> Task objective
Print each record exactly as it appears, but drop the images.
Top of Information shown
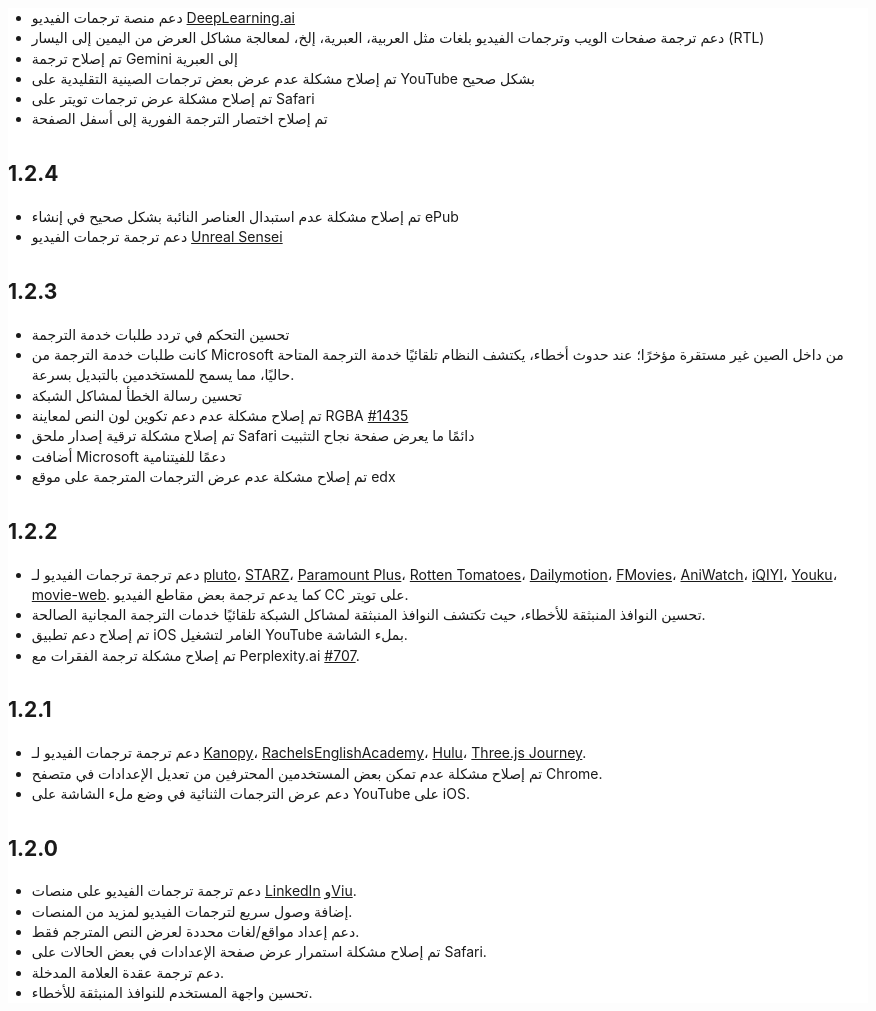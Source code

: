 - دعم منصة ترجمات الفيديو [DeepLearning.ai](https://learn.deeplearning.ai)
- دعم ترجمة صفحات الويب وترجمات الفيديو بلغات مثل العربية، العبرية، إلخ، لمعالجة مشاكل العرض من اليمين إلى اليسار (RTL)
- تم إصلاح ترجمة Gemini إلى العبرية
- تم إصلاح مشكلة عدم عرض بعض ترجمات الصينية التقليدية على YouTube بشكل صحيح
- تم إصلاح مشكلة عرض ترجمات تويتر على Safari
- تم إصلاح اختصار الترجمة الفورية إلى أسفل الصفحة

## 1.2.4

- تم إصلاح مشكلة عدم استبدال العناصر النائبة بشكل صحيح في إنشاء ePub
- دعم ترجمة ترجمات الفيديو [Unreal Sensei](https://www.unrealsenseiacademy.com/)

## 1.2.3

- تحسين التحكم في تردد طلبات خدمة الترجمة
- كانت طلبات خدمة الترجمة من Microsoft من داخل الصين غير مستقرة مؤخرًا؛ عند حدوث أخطاء، يكتشف النظام تلقائيًا خدمة الترجمة المتاحة حاليًا، مما يسمح للمستخدمين بالتبديل بسرعة.
- تحسين رسالة الخطأ لمشاكل الشبكة
- تم إصلاح مشكلة عدم دعم تكوين لون النص لمعاينة RGBA [#1435](https://github.com/immersive-translate/immersive-translate/issues/1435)
- تم إصلاح مشكلة ترقية إصدار ملحق Safari دائمًا ما يعرض صفحة نجاح التثبيت
- أضافت Microsoft دعمًا للفيتنامية
- تم إصلاح مشكلة عدم عرض الترجمات المترجمة على موقع edx

## 1.2.2

- دعم ترجمة ترجمات الفيديو لـ [pluto](https://pluto.tv/)، [STARZ](https://www.starz.com/)، [Paramount Plus](https://www.paramountplus.com/)، [Rotten Tomatoes](https://www.rottentomatoes.com/)، [Dailymotion](https://www.dailymotion.com/)، [FMovies](https://fmoviesz.to/)، [AniWatch](https://aniwatch.to/)، [iQIYI](https://www.iq.com/)، [Youku](https://www.youku.tv/)، [movie-web](https://movie-web.app/). كما يدعم ترجمة بعض مقاطع الفيديو CC على تويتر.
- تحسين النوافذ المنبثقة للأخطاء، حيث تكتشف النوافذ المنبثقة لمشاكل الشبكة تلقائيًا خدمات الترجمة المجانية الصالحة.
- تم إصلاح دعم تطبيق iOS الغامر لتشغيل YouTube بملء الشاشة.
- تم إصلاح مشكلة ترجمة الفقرات مع Perplexity.ai [#707](https://github.com/immersive-translate/immersive-translate/issues/707).

## 1.2.1

- دعم ترجمة ترجمات الفيديو لـ [Kanopy](https://www.kanopy.com/)، [RachelsEnglishAcademy](https://www.rachelsenglishacademy.com/)، [Hulu](https://www.hulu.com/)، [Three.js Journey](https://threejs-journey.com/).
- تم إصلاح مشكلة عدم تمكن بعض المستخدمين المحترفين من تعديل الإعدادات في متصفح Chrome.
- دعم عرض الترجمات الثنائية في وضع ملء الشاشة على YouTube على iOS.

## 1.2.0

- دعم ترجمة ترجمات الفيديو على منصات [LinkedIn](https://www.linkedin.com/) و[Viu](https://www.viu.com/).
- إضافة وصول سريع لترجمات الفيديو لمزيد من المنصات.
- دعم إعداد مواقع/لغات محددة لعرض النص المترجم فقط.
- تم إصلاح مشكلة استمرار عرض صفحة الإعدادات في بعض الحالات على Safari.
- دعم ترجمة عقدة العلامة المدخلة.
- تحسين واجهة المستخدم للنوافذ المنبثقة للأخطاء.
Bottom of Information shown
> Answer space
Source code

: - دعم منصة ترجمات الفيديو [DeepLearning.ai](https://learn.deeplearning.ai)
- دعم ترجمة صفحات الويب وترجمات الفيديو بلغات مثل العربية، العبرية، إلخ، لمعالجة مشاكل العرض من اليمين إلى اليسار (RTL)
- تم إصلاح ترجمة Gemini إلى العبرية
- تم إصلاح مشكلة عدم عرض بعض ترجمات الصينية التقليدية على YouTube بشكل صحيح
- تم إصلاح مشكلة عرض ترجمات تويتر على Safari
- تم إصلاح اختصار الترجمة الفورية إلى أسفل الصفحة

## 1.2.4

- تم إصلاح مشكلة عدم استبدال العناصر النائبة بشكل صحيح في إنشاء ePub
- دعم ترجمة ترجمات الفيديو [Unreal Sensei](https://www.unrealsenseiacademy.com/)

## 1.2.3

- تحسين التحكم في تردد طلبات خدمة الترجمة
- كانت طلبات خدمة الترجمة من Microsoft من داخل الصين غير مستقرة مؤخرًا؛ عند حدوث أخطاء، يكتشف النظام تلقائيًا خدمة الترجمة المتاحة حاليًا، مما يسمح للمستخدمين بالتبديل بسرعة.
- تحسين رسالة الخطأ لمشاكل الشبكة
- تم إصلاح مشكلة عدم دعم تكوين لون النص لمعاينة RGBA [#1435](https://github.com/immersive-translate/immersive-translate/issues/1435)
- تم إصلاح مشكلة ترقية إصدار ملحق Safari دائمًا ما يعرض صفحة نجاح التثبيت
- أضافت Microsoft دعمًا للفيتنامية
- تم إصلاح مشكلة عدم عرض الترجمات المترجمة على موقع edx

## 1.2.2

- دعم ترجمة ترجمات الفيديو لـ [pluto](https://pluto.tv/)، [STARZ](https://www.starz.com/)، [Paramount Plus](https://www.paramountplus.com/)، [Rotten Tomatoes](https://www.rottentomatoes.com/)، [Dailymotion](https://www.dailymotion.com/)، [FMovies](https://fmoviesz.to/)، [AniWatch](https://aniwatch.to/)، [iQIYI](https://www.iq.com/)، [Youku](https://www.youku.tv/)، [movie-web](https://movie-web.app/). كما يدعم ترجمة بعض مقاطع الفيديو CC على تويتر.
- تحسين النوافذ المنبثقة للأخطاء، حيث تكتشف النوافذ المنبثقة لمشاكل الشبكة تلقائيًا خدمات الترجمة المجانية الصالحة.
- تم إصلاح دعم تطبيق iOS الغامر لتشغيل YouTube بملء الشاشة.
- تم إصلاح مشكلة ترجمة الفقرات مع Perplexity.ai [#707](https://github.com/immersive-translate/immersive-translate/issues/707).

## 1.2.1

- دعم ترجمة ترجمات الفيديو لـ [Kanopy](https://www.kanopy.com/)، [RachelsEnglishAcademy](https://www.rachelsenglishacademy.com/)، [Hulu](https://www.hulu.com/)، [Three.js Journey](https://threejs-journey.com/).
- تم إصلاح مشكلة عدم تمكن بعض المستخدمين المحترفين من تعديل الإعدادات في متصفح Chrome.
- دعم عرض الترجمات الثنائية في وضع ملء الشاشة على YouTube على iOS.

## 1.2.0

- دعم ترجمة ترجمات الفيديو على منصات [LinkedIn](https://www.linkedin.com/) و[Viu](https://www.viu.com/).
- إضافة وصول سريع لترجمات الفيديو لمزيد من المنصات.
- دعم إعداد مواقع/لغات محددة لعرض النص المترجم فقط.
- تم إصلاح مشكلة استمرار عرض صفحة الإعدادات في بعض الحالات على Safari.
- دعم ترجمة عقدة العلامة المدخلة.
- تحسين واجهة المستخدم للنوافذ المنبثقة للأخطاء.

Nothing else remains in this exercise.